What you are asked to do: Below are the records; give again exactly the line with "source code from", the line with "to create the namelist files", and each line that lies between them, and nothing besides.

Given data:
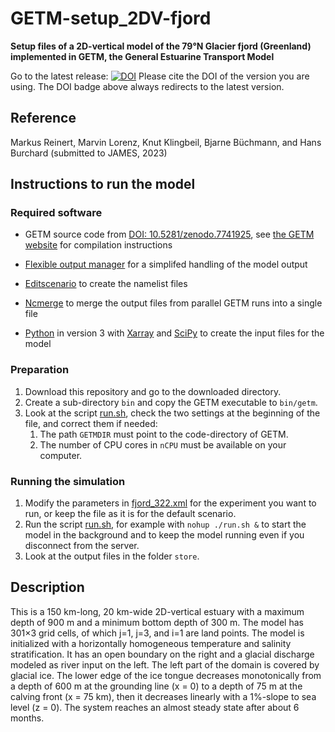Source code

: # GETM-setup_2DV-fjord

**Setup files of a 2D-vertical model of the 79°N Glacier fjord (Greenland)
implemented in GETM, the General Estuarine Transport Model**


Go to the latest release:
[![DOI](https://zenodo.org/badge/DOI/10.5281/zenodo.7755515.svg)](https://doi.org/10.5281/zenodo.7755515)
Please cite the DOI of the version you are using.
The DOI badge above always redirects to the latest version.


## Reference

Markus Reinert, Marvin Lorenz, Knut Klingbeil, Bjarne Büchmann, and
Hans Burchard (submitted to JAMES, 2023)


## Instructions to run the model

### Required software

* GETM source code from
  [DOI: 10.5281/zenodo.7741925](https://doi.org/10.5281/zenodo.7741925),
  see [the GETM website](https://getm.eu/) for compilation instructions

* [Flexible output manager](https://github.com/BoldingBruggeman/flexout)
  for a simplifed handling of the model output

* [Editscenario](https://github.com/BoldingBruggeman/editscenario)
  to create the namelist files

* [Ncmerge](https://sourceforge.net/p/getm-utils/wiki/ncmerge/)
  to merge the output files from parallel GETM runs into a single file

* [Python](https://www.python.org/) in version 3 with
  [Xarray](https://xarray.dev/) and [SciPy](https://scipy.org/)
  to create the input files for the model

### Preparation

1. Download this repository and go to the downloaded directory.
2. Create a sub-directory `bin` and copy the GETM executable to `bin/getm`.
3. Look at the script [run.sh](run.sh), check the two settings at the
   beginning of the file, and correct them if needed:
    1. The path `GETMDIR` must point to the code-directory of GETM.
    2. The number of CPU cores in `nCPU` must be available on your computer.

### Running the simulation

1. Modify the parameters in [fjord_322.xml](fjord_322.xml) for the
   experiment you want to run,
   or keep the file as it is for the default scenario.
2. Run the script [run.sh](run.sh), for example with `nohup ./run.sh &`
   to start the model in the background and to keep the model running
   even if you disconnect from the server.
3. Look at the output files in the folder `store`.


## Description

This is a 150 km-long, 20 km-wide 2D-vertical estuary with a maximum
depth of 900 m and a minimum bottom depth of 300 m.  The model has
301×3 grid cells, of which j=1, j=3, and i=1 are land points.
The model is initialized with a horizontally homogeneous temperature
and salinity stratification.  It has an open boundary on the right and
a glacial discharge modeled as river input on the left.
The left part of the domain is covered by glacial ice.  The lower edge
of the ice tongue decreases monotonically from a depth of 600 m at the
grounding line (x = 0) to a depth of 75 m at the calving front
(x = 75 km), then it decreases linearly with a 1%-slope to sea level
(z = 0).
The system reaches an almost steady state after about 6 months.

---

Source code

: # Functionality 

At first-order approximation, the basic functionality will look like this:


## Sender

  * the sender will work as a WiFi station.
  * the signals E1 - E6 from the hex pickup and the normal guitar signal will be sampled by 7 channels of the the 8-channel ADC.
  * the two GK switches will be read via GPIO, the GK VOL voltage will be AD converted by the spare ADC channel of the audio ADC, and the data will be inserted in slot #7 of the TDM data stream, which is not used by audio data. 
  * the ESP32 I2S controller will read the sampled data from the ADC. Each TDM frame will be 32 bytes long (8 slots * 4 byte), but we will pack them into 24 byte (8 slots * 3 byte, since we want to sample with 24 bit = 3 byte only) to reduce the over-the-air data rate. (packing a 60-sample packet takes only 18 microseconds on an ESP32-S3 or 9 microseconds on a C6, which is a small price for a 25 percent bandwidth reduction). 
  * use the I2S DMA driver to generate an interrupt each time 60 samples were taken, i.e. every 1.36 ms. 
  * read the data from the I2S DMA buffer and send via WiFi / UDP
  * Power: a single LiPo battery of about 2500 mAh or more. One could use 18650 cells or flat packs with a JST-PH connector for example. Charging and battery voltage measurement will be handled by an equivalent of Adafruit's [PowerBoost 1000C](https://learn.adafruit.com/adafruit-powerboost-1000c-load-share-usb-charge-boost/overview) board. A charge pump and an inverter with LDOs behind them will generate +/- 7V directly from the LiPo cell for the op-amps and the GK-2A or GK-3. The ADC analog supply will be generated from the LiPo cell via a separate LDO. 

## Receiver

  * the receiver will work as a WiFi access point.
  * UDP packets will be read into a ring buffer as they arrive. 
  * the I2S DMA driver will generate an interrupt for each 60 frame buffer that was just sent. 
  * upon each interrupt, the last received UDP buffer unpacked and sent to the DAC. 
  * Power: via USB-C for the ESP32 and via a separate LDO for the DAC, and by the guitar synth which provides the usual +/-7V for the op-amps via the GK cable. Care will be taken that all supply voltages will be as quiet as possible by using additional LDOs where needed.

* * *

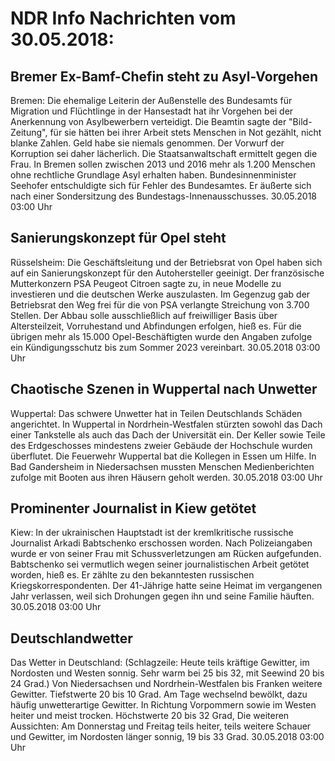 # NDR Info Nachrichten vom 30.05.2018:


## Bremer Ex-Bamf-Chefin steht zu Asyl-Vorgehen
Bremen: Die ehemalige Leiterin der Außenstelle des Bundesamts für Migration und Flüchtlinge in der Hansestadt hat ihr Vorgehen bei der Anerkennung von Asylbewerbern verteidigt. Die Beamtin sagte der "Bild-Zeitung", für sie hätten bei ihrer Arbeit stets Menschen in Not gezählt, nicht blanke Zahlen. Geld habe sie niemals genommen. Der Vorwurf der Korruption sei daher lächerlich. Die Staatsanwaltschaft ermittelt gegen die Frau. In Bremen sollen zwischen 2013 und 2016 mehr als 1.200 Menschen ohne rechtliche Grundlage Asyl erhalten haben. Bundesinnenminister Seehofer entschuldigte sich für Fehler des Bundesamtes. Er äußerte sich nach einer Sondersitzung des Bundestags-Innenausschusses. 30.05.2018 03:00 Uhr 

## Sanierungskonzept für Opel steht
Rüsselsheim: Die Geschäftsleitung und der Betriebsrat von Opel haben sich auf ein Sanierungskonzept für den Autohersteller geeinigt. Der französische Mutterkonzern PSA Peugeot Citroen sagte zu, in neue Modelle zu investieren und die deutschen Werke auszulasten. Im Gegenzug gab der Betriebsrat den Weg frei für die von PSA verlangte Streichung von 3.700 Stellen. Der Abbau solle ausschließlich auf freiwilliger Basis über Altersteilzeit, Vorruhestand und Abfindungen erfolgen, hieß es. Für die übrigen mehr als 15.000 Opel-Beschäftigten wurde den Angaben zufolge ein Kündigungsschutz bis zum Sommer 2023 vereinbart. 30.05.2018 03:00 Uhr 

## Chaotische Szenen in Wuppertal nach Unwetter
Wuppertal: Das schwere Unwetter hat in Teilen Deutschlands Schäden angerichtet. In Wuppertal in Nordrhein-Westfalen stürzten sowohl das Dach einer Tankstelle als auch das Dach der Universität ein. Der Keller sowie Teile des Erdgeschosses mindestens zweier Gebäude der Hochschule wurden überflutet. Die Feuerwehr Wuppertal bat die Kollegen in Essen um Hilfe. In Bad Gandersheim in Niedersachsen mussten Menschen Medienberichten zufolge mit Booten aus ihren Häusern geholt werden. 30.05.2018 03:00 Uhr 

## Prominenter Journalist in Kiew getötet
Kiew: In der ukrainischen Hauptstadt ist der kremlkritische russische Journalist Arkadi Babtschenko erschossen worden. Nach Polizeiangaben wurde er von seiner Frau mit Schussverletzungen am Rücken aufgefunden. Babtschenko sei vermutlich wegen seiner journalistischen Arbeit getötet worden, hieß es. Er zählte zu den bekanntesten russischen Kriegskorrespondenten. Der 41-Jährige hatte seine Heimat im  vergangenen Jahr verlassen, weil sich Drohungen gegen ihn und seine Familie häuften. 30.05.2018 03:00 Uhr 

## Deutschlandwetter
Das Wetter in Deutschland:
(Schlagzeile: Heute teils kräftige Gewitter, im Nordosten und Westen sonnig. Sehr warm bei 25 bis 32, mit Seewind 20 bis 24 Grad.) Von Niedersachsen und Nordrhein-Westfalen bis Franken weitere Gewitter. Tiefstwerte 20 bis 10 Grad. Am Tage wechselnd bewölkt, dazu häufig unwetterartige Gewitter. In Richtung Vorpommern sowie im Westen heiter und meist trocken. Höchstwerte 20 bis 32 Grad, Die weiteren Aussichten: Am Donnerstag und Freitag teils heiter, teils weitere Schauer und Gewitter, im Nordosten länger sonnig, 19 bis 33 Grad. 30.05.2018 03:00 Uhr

Answer to the problem:
* GETM source code from
  [DOI: 10.5281/zenodo.7741925](https://doi.org/10.5281/zenodo.7741925),
  see [the GETM website](https://getm.eu/) for compilation instructions

* [Flexible output manager](https://github.com/BoldingBruggeman/flexout)
  for a simplifed handling of the model output

* [Editscenario](https://github.com/BoldingBruggeman/editscenario)
  to create the namelist files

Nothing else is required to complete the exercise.